O Supremo Tribunal Federal retomou, nesta quinta-feira 24, o julgamento de duas ações que questionam alterações feitas em 2021 na Lei de Improbidade Administrativa. Na sessão, o plenário declarou a inconstitucionalidade de novos dispositivos e confirmou a validade de outros trechos.

O plenário acolheu proposição do ministro Dias Toffoli no sentido da perda de todas as funções públicas do agente condenado por improbidade, mas, excepcionalmente, o juiz poderá deixar de aplicar a perda a uma ou outra função pública específica, considerando as circunstâncias do caso e a gravidade da infração.

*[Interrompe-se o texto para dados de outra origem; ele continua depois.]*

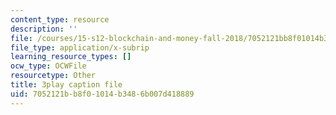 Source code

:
 ```yaml
---
content_type: resource
description: ''
file: /courses/15-s12-blockchain-and-money-fall-2018/7052121bb8f01014b3486b007d418889_7EXcHqLg7BI.srt
file_type: application/x-subrip
learning_resource_types: []
ocw_type: OCWFile
resourcetype: Other
title: 3play caption file
uid: 7052121b-b8f0-1014-b348-6b007d418889
---
```

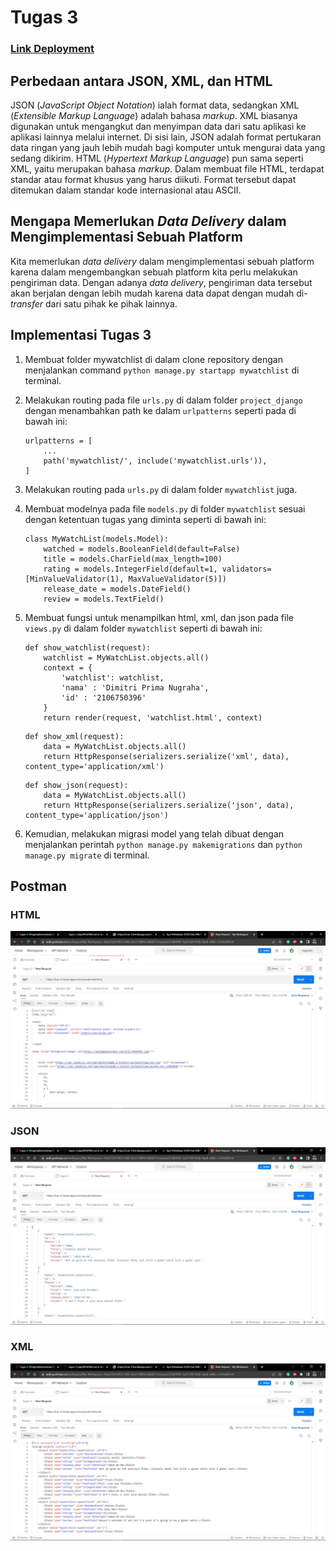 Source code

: # Tugas 3

### [Link Deployment](https://tutu-2.herokuapp.com/mywatchlist/html/)

## Perbedaan antara JSON, XML, dan HTML
JSON (_JavaScript Object Notation_) ialah format data, sedangkan XML (_Extensible Markup Language_) adalah bahasa _markup_. XML biasanya digunakan untuk mengangkut dan menyimpan data dari satu aplikasi ke aplikasi lainnya melalui internet. Di sisi lain, JSON adalah format pertukaran data ringan yang jauh lebih mudah bagi komputer untuk mengurai data yang sedang dikirim. HTML (_Hypertext Markup Language_) pun sama seperti XML, yaitu merupakan bahasa _markup_. Dalam membuat file HTML, terdapat standar atau format khusus yang harus diikuti. Format tersebut dapat ditemukan dalam standar kode internasional atau ASCII.

## Mengapa Memerlukan _Data Delivery_ dalam Mengimplementasi Sebuah Platform
Kita memerlukan _data delivery_ dalam mengimplementasi sebuah platform karena dalam mengembangkan sebuah platform kita perlu melakukan pengiriman data. Dengan adanya _data delivery_, pengiriman data tersebut akan berjalan dengan lebih mudah karena data dapat dengan mudah di-_transfer_ dari satu pihak ke pihak lainnya.

## Implementasi Tugas 3
1. Membuat folder mywatchlist di dalam clone repository dengan menjalankan command `python manage.py startapp mywatchlist` di terminal.

2. Melakukan routing pada file `urls.py` di dalam folder `project_django` dengan menambahkan path ke dalam `urlpatterns` seperti pada di bawah ini:
    ```
    urlpatterns = [
        ...
        path('mywatchlist/', include('mywatchlist.urls')),
    ]
    ```

3. Melakukan routing pada `urls.py` di dalam folder `mywatchlist` juga.

4. Membuat modelnya pada file `models.py` di folder `mywatchlist` sesuai dengan ketentuan tugas yang diminta seperti di bawah ini:
    ```
    class MyWatchList(models.Model):
        watched = models.BooleanField(default=False)
        title = models.CharField(max_length=100)
        rating = models.IntegerField(default=1, validators=[MinValueValidator(1), MaxValueValidator(5)])
        release_date = models.DateField()
        review = models.TextField()
    ```

5. Membuat fungsi untuk menampilkan html, xml, dan json pada file `views.py` di dalam folder `mywatchlist` seperti di bawah ini:
    ```
    def show_watchlist(request):
        watchlist = MyWatchList.objects.all()
        context = {
            'watchlist': watchlist,
            'nama' : 'Dimitri Prima Nugraha',
            'id' : '2106750396'
        }
        return render(request, 'watchlist.html', context)
    ```
    ```
    def show_xml(request):
        data = MyWatchList.objects.all()
        return HttpResponse(serializers.serialize('xml', data), content_type='application/xml')
    ```
    ```
    def show_json(request):
        data = MyWatchList.objects.all()
        return HttpResponse(serializers.serialize('json', data), content_type='application/json')
    ```

6. Kemudian, melakukan migrasi model yang telah dibuat dengan menjalankan perintah `python manage.py makemigrations` dan `python manage.py migrate` di terminal.

## Postman
### HTML
![HTML](html_tugas3.jpg)
### JSON
![JSON](json_tugas3.jpg)
### XML
![XML](xml_tugas3.jpg)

A sessão foi encerrada mais cedo em razão do jogo entre o Brasil e a Escócia na Copa do Mundo. O julgamento será retomado em outra data.

Nesta quarta-feira, STF ainda derrubou dispositivos que restringiam a atuação do juiz na análise dos fatos apresentados no processo. A lei determinava que o magistrado ficasse vinculado ao enquadramento jurídico indicado na petição inicial e impedia que a conduta investigada fosse analisada sob categoria diversa da apontada pelo autor da ação.

Para os ministros, cabe a quem propõe a ação apresentar os fatos considerados irregulares, mas a definição jurídica desses fatos é atribuição do Judiciário. Segundo o entendimento da Corte, impedir essa análise compromete a independência do juiz e pode gerar a necessidade de novas ações sobre os mesmos fatos.